4 marzo 2017
L'ANM sul decreto legge migranti
L’Associazione Nazionale Magistrati, in relazione al decreto legge n. 13 del 2017 (pubblicato sulla gazzetta ufficiale del 17 febbraio 2017) contenente Disposizioni urgenti per l’accelerazione dei procedimenti in materia di protezione internazionale nonché per il contrasto dell’immigrazione illegale, esprime apprezzamento per l’istituzione di sezioni specializzate in questa delicata materia e per la volontà del Governo di affrontare i problemi posti dall’aumento esponenziale delle procedure di protezione internazionale e di garantirne una rapida definizione. Tuttavia, ritiene che l’esigenza di celerità nella trattazione dei procedimenti, che ispira l’intervento normativo, non debba essere realizzata a scapito delle garanzie proprie del processo civile in una materia che ha ad oggetto diritti umani fondamentali.
Il procedimento innanzi alla Commissione Territoriale, organo amministrativo dipendente dal Ministero dell’Interno e presieduto dal Prefetto, non può essere sostanzialmente equiparato a un primo grado di giudizio, rendendo solo eventuale il contatto con la parte nel giudizio innanzi al Tribunale.

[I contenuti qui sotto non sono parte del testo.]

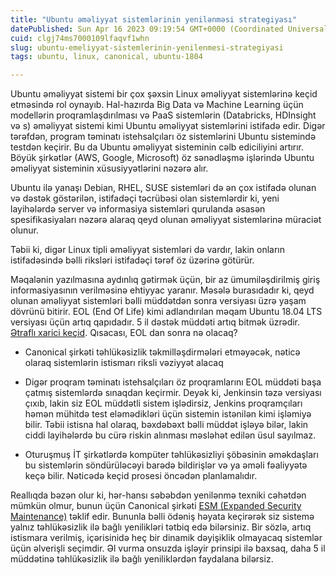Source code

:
 ```yaml
---
title: "Ubuntu əməliyyat sistemlərinin yenilənməsi strategiyası"
datePublished: Sun Apr 16 2023 09:19:54 GMT+0000 (Coordinated Universal Time)
cuid: clgj74ms7000109lfaqvf1whn
slug: ubuntu-emeliyyat-sistemlerinin-yenilenmesi-strategiyasi
tags: ubuntu, linux, canonical, ubuntu-1804

---
```


Ubuntu əməliyyat sistemi bir çox şəxsin Linux əməliyyat sistemlərinə keçid etməsində rol oynayıb. Hal-hazırda Big Data və Machine Learning üçün modellərin proqramlaşdırılması və PaaS sistemlərin (Databricks, HDInsight və s) əməliyyat sistemi kimi Ubuntu əməliyyat sistemlərini istifadə edir. Digər tərəfdən, program təminatı istehsalçıları öz sistemlərini Ubuntu sistemində testdən keçirir. Bu da Ubuntu əməliyyat sisteminin cəlb ediciliyini artırır.  
Böyük şirkətlər (AWS, Google, Microsoft) öz sənədləşmə işlərində Ubuntu əməliyyat sisteminin xüsusiyyətlərini nəzərə alır.

Ubuntu ilə yanaşı Debian, RHEL, SUSE sistemləri də ən çox istifadə olunan və dəstək göstərilən, istifadəçi təcrübəsi olan sistemlərdir ki, yeni layihələrdə server və informasiya sistemləri qurulanda əsasən spesifikasiyaları nəzərə alaraq qeyd olunan əməliyyat sistemlərinə müraciət olunur.

Təbii ki, digər Linux tipli əməliyyat sistemləri də vardır, lakin onların istifadəsində bəlli riksləri istifadəçi tərəf öz üzərinə götürür.

Məqalənin yazılmasına aydınlıq gətirmək üçün, bir az ümumiləşdirilmiş giriş informasiyasının verilməsinə ehtiyyac yaranır. Məsələ burasıdadır ki, qeyd olunan əməliyyat sistemləri bəlli müddətdən sonra versiyası üzrə yaşam dövrünü bitirir. EOL (End Of Life) kimi adlandırılan məqam Ubuntu 18.04 LTS versiyası üçün artıq qapıdadır. 5 il dəstək müddəti artıq bitmək üzrədir. [Ətraflı xarici keçid](https://ubuntu.com/blog/ubuntu-18-04-eol-for-devices). Qısacası, EOL dan sonra nə olacaq?

* Canonical şirkəti təhlükəsizlik təkmilləşdirmələri etməyəcək, nəticə olaraq sistemlərin istismarı riksli vəziyyət alacaq
    
* Digər proqram təminatı istehsalçıları öz proqramlarını EOL müddəti başa çatmış sistemlərdə sınaqdan keçirmir. Deyək ki, Jenkinsin təzə versiyası çıxıb, lakin siz EOL müddətli sistem işlədirsiz, Jenkins proqramçıları həmən mühitdə test eləmədikləri üçün sistemin istənilən kimi işləmiyə bilir. Təbii istisna hal olaraq, bəxdəbəxt bəlli müddət işləyə bilər, lakin ciddi layihələrdə bu cürə riskin alınması məsləhət edilən üsul sayılmaz.
    
* Oturuşmuş İT şirkətlərdə kompüter təhlükəsizliyi şöbəsinin əməkdaşları bu sistemlərin söndürüləcəyi barədə bildirişlər və ya əməli fəaliyyətə keçə bilir. Nəticədə keçid prosesi öncədən planlamalıdır.
    

Reallıqda bəzən olur ki, hər-hansı səbəbdən yenilənmə texniki cəhətdən mümkün olmur, bunun üçün Canonical şirkəti [ESM (Expanded Security Maintenance)](https://ubuntu.com/security/esm) təklif edir. Bununla bəlli ödəniş həyata keçirərək siz sistemə yalnız təhlükəsizlik ilə bağlı yenilikləri tətbiq edə bilərsiniz. Bir sözlə, artıq istismara verilmiş, içərisinidə heç bir dinamik dəyişiklik olmayacaq sistemlər üçün əlverişli seçimdir. Əl vurma onsuzda işləyir prinsipi ilə baxsaq, daha 5 il müddətinə təhlükəsizlik ilə bağlı yeniliklərdən faydalana bilərsiz.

La videoregistrazione dell’audizione innanzi alla commissione territoriale può essere strumento utile per il giudice, ma non è idonea a sostituire l’udienza e la possibilità per il richiedente di essere ascoltato dal giudice, garanzie minime di salvaguardia del diritto di difesa e di un contraddittorio pieno.
Inoltre, l’abolizione dell’appello, in un sistema connotato dalla sua generale azionabilità in tutte le cause, che non riguardino lo status delle persone, può essere condivisa solo prevedendo:
- un’udienza che garantisca l’effettività del contraddittorio;
- l’elevata specializzazione dei giudici addetti, per una effettiva e piena valutazione di tutti i profili sottesi all’istanza;
- la completa copertura degli organici delle sezioni specializzate, per garantire in tempi rapidi le decisioni;
- la dotazione di mezzi e risorse per consentire alla Corte di Cassazione di affrontare adeguatamente il prevedibile aumento dei ricorsi.
Sul tema dell’appello andrebbe piuttosto valutata una più ampia rivisitazione del sistema delle impugnazioni, tenuto conto che attualmente il secondo grado di giudizio è previsto anche per affari di non rilevante valore oltre che di limitata importanza.
Si chiede, pertanto, un grado di merito pieno ed effettivo, in assenza del quale l’abolizione dell’appello rischia di discriminare le persone richiedenti protezione internazionale e comporterà un significativo aumento dei ricorsi per Cassazione, così incidendo sulla corretta funzionalità della Suprema Corte.
Quanto alla previsione secondo la quale in caso di convalida dei trattenimenti dei richiedenti asilo presso il CIE, il trattenuto debba essere sentito in videoconferenza, si tratta di misura che non può essere operativa nei brevi termini previsti dal decreto legge (soltanto 180 giorni).
Risulta, infine, incompleta e inidonea al raggiungimento degli obiettivi la mera attribuzione di tale materia alla competenza di soli 14 Tribunali, senza un corrispondente aumento dell’organico dei magistrati e del personale di cancelleria assegnato a tali Uffici (a fronte della previsione di nuove assunzioni di personale da destinare alle Commissioni Territoriali).
È necessario, ancora, intervenire sulla recente revisione delle piante organiche, implementandole anziché ridurle per i Tribunali interessati dalla riforma, i cui carichi sono destinati a un significativo aumento.
Ed infatti, il mancato adeguamento di organico non può essere sostituito dalla previsione di applicazioni extradistrettuali aventi natura temporanea, posto che l’afflusso di richiedenti asilo non è fenomeno transitorio.
In mancanza di dotazione di adeguate risorse i tempi imposti dalla legge per la trattazione dei procedimenti di protezione internazionale non potranno in alcun modo essere rispettati.